* Your objective
Below are records to reproduce in full; copy them exactly but keep the pictures out.

* Supplied records
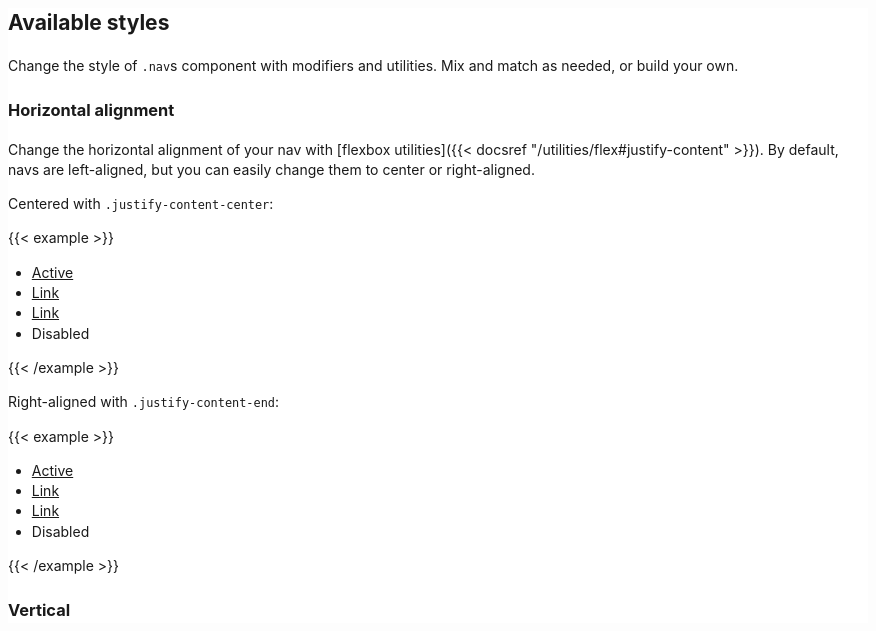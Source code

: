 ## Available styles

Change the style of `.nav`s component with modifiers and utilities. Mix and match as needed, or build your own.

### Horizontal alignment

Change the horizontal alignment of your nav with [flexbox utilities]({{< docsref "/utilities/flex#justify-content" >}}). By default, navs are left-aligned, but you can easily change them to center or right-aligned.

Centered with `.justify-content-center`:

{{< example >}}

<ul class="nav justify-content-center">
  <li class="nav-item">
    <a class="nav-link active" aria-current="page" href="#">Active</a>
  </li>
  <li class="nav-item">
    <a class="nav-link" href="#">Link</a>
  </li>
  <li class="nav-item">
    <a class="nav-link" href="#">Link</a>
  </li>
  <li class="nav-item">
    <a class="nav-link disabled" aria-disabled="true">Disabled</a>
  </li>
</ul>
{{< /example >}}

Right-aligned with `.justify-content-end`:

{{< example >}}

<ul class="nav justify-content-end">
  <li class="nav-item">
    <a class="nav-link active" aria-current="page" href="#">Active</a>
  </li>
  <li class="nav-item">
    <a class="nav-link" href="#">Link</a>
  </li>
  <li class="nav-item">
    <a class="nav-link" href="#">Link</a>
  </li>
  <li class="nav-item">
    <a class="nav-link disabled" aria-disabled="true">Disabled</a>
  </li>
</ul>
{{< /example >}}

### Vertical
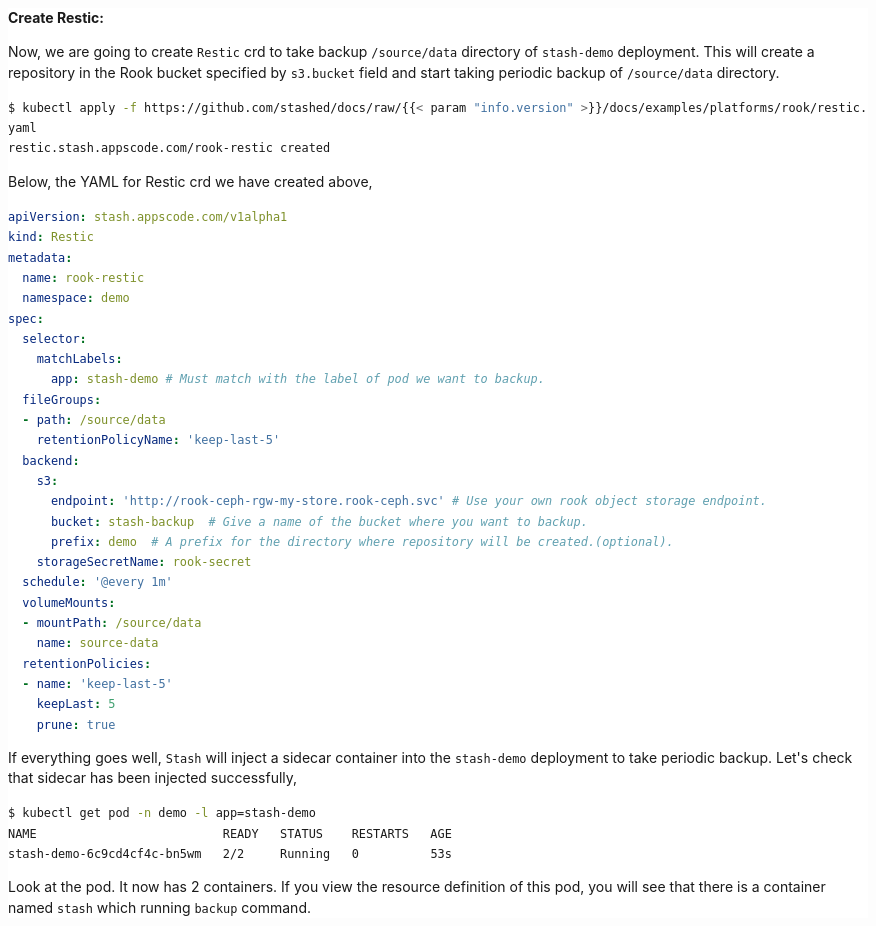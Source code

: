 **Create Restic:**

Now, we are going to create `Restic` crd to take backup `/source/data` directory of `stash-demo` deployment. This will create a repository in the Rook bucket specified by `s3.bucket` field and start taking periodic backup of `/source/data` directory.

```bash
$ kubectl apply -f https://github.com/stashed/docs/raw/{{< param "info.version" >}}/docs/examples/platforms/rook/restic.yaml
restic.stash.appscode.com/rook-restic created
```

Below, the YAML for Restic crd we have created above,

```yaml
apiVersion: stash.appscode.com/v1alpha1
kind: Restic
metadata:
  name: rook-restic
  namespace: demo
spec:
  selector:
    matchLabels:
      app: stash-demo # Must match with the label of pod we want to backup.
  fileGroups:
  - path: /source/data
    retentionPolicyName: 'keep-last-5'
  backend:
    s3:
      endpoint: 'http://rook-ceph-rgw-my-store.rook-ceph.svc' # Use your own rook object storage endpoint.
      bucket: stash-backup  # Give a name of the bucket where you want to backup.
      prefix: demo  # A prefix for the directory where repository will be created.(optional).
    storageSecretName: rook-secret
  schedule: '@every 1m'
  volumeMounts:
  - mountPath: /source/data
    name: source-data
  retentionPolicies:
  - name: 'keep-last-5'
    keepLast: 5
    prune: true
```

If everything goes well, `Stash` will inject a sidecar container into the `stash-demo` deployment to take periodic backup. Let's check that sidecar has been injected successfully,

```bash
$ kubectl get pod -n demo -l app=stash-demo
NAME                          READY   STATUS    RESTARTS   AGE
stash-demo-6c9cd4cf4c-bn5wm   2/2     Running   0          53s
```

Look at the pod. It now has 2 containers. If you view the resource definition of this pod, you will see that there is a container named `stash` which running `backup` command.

* Your response
Source code

: ## Available styles

Change the style of `.nav`s component with modifiers and utilities. Mix and match as needed, or build your own.

### Horizontal alignment

Change the horizontal alignment of your nav with [flexbox utilities]({{< docsref "/utilities/flex#justify-content" >}}). By default, navs are left-aligned, but you can easily change them to center or right-aligned.

Centered with `.justify-content-center`:

{{< example >}}

<ul class="nav justify-content-center">
  <li class="nav-item">
    <a class="nav-link active" aria-current="page" href="#">Active</a>
  </li>
  <li class="nav-item">
    <a class="nav-link" href="#">Link</a>
  </li>
  <li class="nav-item">
    <a class="nav-link" href="#">Link</a>
  </li>
  <li class="nav-item">
    <a class="nav-link disabled" aria-disabled="true">Disabled</a>
  </li>
</ul>
{{< /example >}}

Right-aligned with `.justify-content-end`:

{{< example >}}

<ul class="nav justify-content-end">
  <li class="nav-item">
    <a class="nav-link active" aria-current="page" href="#">Active</a>
  </li>
  <li class="nav-item">
    <a class="nav-link" href="#">Link</a>
  </li>
  <li class="nav-item">
    <a class="nav-link" href="#">Link</a>
  </li>
  <li class="nav-item">
    <a class="nav-link disabled" aria-disabled="true">Disabled</a>
  </li>
</ul>
{{< /example >}}

### Vertical
Source code

: **Create Restic:**

Now, we are going to create `Restic` crd to take backup `/source/data` directory of `stash-demo` deployment. This will create a repository in the Rook bucket specified by `s3.bucket` field and start taking periodic backup of `/source/data` directory.

```bash
$ kubectl apply -f https://github.com/stashed/docs/raw/{{< param "info.version" >}}/docs/examples/platforms/rook/restic.yaml
restic.stash.appscode.com/rook-restic created
```

Below, the YAML for Restic crd we have created above,

```yaml
apiVersion: stash.appscode.com/v1alpha1
kind: Restic
metadata:
  name: rook-restic
  namespace: demo
spec:
  selector:
    matchLabels:
      app: stash-demo # Must match with the label of pod we want to backup.
  fileGroups:
  - path: /source/data
    retentionPolicyName: 'keep-last-5'
  backend:
    s3:
      endpoint: 'http://rook-ceph-rgw-my-store.rook-ceph.svc' # Use your own rook object storage endpoint.
      bucket: stash-backup  # Give a name of the bucket where you want to backup.
      prefix: demo  # A prefix for the directory where repository will be created.(optional).
    storageSecretName: rook-secret
  schedule: '@every 1m'
  volumeMounts:
  - mountPath: /source/data
    name: source-data
  retentionPolicies:
  - name: 'keep-last-5'
    keepLast: 5
    prune: true
```

If everything goes well, `Stash` will inject a sidecar container into the `stash-demo` deployment to take periodic backup. Let's check that sidecar has been injected successfully,

```bash
$ kubectl get pod -n demo -l app=stash-demo
NAME                          READY   STATUS    RESTARTS   AGE
stash-demo-6c9cd4cf4c-bn5wm   2/2     Running   0          53s
```

Look at the pod. It now has 2 containers. If you view the resource definition of this pod, you will see that there is a container named `stash` which running `backup` command.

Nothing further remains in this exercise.